Citation: 2005 FC 682

Ottawa, Ontario, this 12 day of May, 2005

Present:           THE HONOURABLE MR. JUSTICE O'REILLY                         

BETWEEN:

                                                         AHMET TEVFIK ATAS

                                                                                                                                            Applicant

                                                                           and

                           THE MINISTER OF CITIZENSHIP AND IMMIGRATION

                                                                                                                                        Respondent

                                    REASONS FOR JUDGMENT AND JUDGMENT

[1]                Mr. Ahmet Tevfik Atas claims that he was mistreated by authorities in his native Turkey because of his Kurdish ethnicity. He claimed refugee protection in Canada primarily on the basis of his allegations of abuse by the army and the police. A panel of the Immigration and Refugee Board dismissed his claim due to a lack of credible and trustworthy evidence. Mr. Atas argues that the Board failed to give adequate reasons for disbelieving his testimony and asks me to order a new hearing.
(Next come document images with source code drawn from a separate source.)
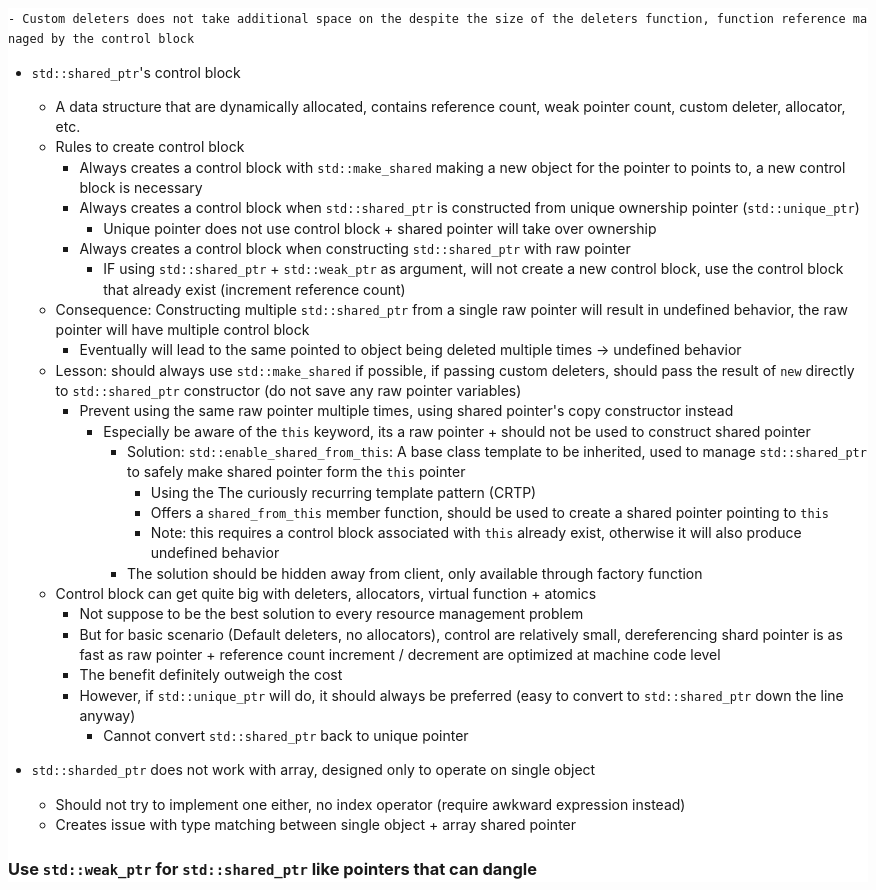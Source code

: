 	- Custom deleters does not take additional space on the despite the size of the deleters function, function reference managed by the control block

- `std::shared_ptr`'s control block

	- A data structure that are dynamically allocated, contains reference count, weak pointer count, custom deleter, allocator, etc.
	- Rules to create control block
		- Always creates a control block with `std::make_shared` making a new object for the pointer to points to, a new control block is necessary
		- Always creates a control block when `std::shared_ptr` is constructed from unique ownership pointer (`std::unique_ptr`)
			- Unique pointer does not use control block + shared pointer will take over ownership
		- Always creates a control block when constructing `std::shared_ptr` with raw pointer
			- IF using `std::shared_ptr` + `std::weak_ptr`  as argument, will not create a new control block, use the control block that already exist (increment reference count)
	- Consequence: Constructing multiple `std::shared_ptr` from a single raw pointer will result in undefined behavior, the raw pointer will have multiple control block
		- Eventually will lead to the same pointed to object being deleted multiple times -> undefined behavior
	- Lesson: should always use `std::make_shared` if possible, if passing custom deleters, should pass the result of `new` directly to `std::shared_ptr` constructor (do not save any raw pointer variables)
		- Prevent using the same raw pointer multiple times, using shared pointer's copy constructor instead
			- Especially be aware of the `this` keyword, its a raw pointer + should not be used to construct shared pointer
				- Solution: `std::enable_shared_from_this`: A base class template to be inherited, used to manage `std::shared_ptr` to safely make shared pointer form the `this` pointer
					- Using the The curiously recurring template pattern (CRTP)
					- Offers a `shared_from_this` member function, should be used to create a shared pointer pointing to `this`
					- Note: this requires a control block associated with `this` already exist, otherwise it will also produce undefined behavior
				- The solution should be hidden away from client, only available through factory function
	- Control block can get quite big with deleters, allocators, virtual function + atomics
		- Not suppose to be the best solution to every resource management problem
		- But for basic scenario (Default deleters, no allocators), control are relatively small, dereferencing shard pointer is as fast as raw pointer + reference count increment / decrement are optimized at machine code level
		- The benefit definitely outweigh the cost
		- However, if `std::unique_ptr` will do, it should always be preferred (easy to convert to `std::shared_ptr` down the line anyway)
			- Cannot convert `std::shared_ptr` back to unique pointer

- `std::sharded_ptr` does not work with array, designed only to operate on single object

	- Should not try to implement one either, no index operator (require awkward expression instead)
	- Creates issue with type matching between single object + array shared pointer

### Use `std::weak_ptr` for `std::shared_ptr` like pointers that can dangle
[2]                I can find no basis for overturning the Board's decision and must, therefore, dismiss this application for judicial review.

I. Issue

[3]                Did the Board provide adequate reasons for disbelieving Mr. Atas's testimony?

II. Analysis

[4]                The Board has a duty to set out its reasons for doubting an applicant's testimony in "clear and unmistakable terms": Hilo v. Canada (Minister of Employment and Immigration), [1991] F.C.J. No. 228 (C.A.) (QL), at para. 6. In Hilo, the Board had stated the following:

The claimant's testimony lacked detail and was sometimes inconsistent. He was often unable to answer questions and sometimes appeared uninterested in doing so. While this may be partly due to the claimant's young age, the panel was not fully satisfied of his credibility as a witness.

[5]                There, the Federal Court of Appeal found that the Board's reasons were "ambiguous", "vague and general" and simply "cast a nebulous cloud" over the reliability of the applicant's evidence. It held that the Board should have identified specific areas where the applicant's testimony was unclear and inconsistent.

[6]                In Mr. Atas's case, the Board said that he had "testified in a generally straightforward manner". However, it found his evidence unpersuasive in two areas.

[7]                First, the Board did not believe Mr. Atas's allegation that he had been detained and assaulted by authorities in 1995. Mr. Atas testified that his truck was stopped by police, who detained him for an hour and then beat him. He said he suffered bruises but did not require medical attention. However, he also said he was bedridden for five days thereafter. He provided no medical evidence. The Board characterized his testimony about this incident as "vague" and concluded that the event did not happen. The Board did believe Mr. Atas's testimony about an earlier incident, in 1982, in which residents of his village were rounded up and beaten on suspicion of being political activists. Overall, though, the Board found that Mr. Atas had failed to provide credible and trustworthy evidence of serious and persistent mistreatment that would amount to persecution.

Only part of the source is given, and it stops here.